Abstract

Experiments were performed on four European rabbits (Oryctolagus cuniculus). Rabbits underwent implantation of silver-plated electrodes into the bone over the primary visual cortex to record evoked potentials. Evoked potentials to substitution of threshold visual stimuli of intensity 0.28 and 0.31 cd/m2 were initially recorded, after which these stimuli were supplemented by sounds (2000 Hz, 84 dB, 40 msec). Sounds presented alone did not induce responses. Measurement of the amplitude of the N1 wave (85–110 msec) showed that the magnitudes of the response to substitution of sound + light complexes were significantly greater, by a factor of 1.6, than responses to substitution of light stimuli.
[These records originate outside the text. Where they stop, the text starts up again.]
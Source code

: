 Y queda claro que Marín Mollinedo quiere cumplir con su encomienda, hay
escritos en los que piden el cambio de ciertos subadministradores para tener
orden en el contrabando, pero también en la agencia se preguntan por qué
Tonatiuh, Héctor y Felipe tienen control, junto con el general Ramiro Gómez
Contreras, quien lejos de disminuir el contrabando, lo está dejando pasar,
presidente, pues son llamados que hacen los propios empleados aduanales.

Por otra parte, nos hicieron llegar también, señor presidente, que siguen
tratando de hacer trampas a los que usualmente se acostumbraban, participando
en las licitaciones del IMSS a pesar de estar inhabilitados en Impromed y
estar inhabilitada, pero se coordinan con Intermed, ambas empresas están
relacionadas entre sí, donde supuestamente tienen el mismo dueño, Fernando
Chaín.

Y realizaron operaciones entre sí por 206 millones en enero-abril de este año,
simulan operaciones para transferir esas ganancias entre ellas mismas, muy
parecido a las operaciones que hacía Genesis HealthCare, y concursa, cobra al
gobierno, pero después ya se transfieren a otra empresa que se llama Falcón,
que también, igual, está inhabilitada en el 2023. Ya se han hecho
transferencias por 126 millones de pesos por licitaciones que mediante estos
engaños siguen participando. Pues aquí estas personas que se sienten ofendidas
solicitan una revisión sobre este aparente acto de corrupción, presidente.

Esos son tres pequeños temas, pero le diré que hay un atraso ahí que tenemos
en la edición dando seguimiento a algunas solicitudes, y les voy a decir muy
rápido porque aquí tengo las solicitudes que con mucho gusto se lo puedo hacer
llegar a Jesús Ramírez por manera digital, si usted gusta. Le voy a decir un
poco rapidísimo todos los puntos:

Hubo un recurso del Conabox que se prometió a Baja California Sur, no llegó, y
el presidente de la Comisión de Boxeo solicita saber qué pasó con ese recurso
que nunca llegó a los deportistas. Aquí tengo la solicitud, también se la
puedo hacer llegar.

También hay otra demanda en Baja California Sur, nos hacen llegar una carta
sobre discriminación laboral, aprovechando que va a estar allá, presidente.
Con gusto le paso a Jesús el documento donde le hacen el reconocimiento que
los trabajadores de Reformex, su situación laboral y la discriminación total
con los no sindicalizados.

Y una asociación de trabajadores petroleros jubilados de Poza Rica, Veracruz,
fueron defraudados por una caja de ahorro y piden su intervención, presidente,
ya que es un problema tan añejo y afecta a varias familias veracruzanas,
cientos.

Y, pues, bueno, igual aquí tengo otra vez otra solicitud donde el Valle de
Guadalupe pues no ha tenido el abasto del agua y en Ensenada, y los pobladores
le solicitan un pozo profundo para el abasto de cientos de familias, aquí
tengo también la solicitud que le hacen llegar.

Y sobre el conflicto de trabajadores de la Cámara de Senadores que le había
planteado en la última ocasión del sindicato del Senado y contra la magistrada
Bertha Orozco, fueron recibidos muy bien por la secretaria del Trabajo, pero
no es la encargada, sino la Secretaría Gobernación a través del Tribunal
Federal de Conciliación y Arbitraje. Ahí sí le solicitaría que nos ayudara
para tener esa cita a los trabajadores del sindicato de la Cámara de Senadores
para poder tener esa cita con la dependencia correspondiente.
Paired substitutions of light stimuli of eight intensities over the range 0.28–20.2 cd/m2 were then performed, and factor analysis was used to reconstruct the intensity sensory space. This was compared with a similarly obtained sensory space constructed with light stimuli accompanied by sounds. Analysis of the distances between the ends of the vectors representing the stimuli showed that addition of sounds led to enlargement of the space occupied by low-intensity light (0.28, 1.02, 3.05, and 6.35 cd/m2) by an average factor of 1.4 and ordered the positions of light in the space – strictly from the less to the more intense. At the same time, sounds shrank the space delimited by stimuli of greater intensities (8.48, 13.7, 16.8, 20.2 cd/m2) by a mean factor of 1.33. It is suggested that addition of sounds leads to improvements in the discrimination of lowintensity lights and leads to some degree of restriction to the discrimination of high intensities. The sensory spaces constructed from these substitutions of complex sound + light stimuli, as in the case of light stimuli, were two-dimensional, providing evidence supporting the suggestion that these stimuli are integrated into the single complexes when delivered simultaneously.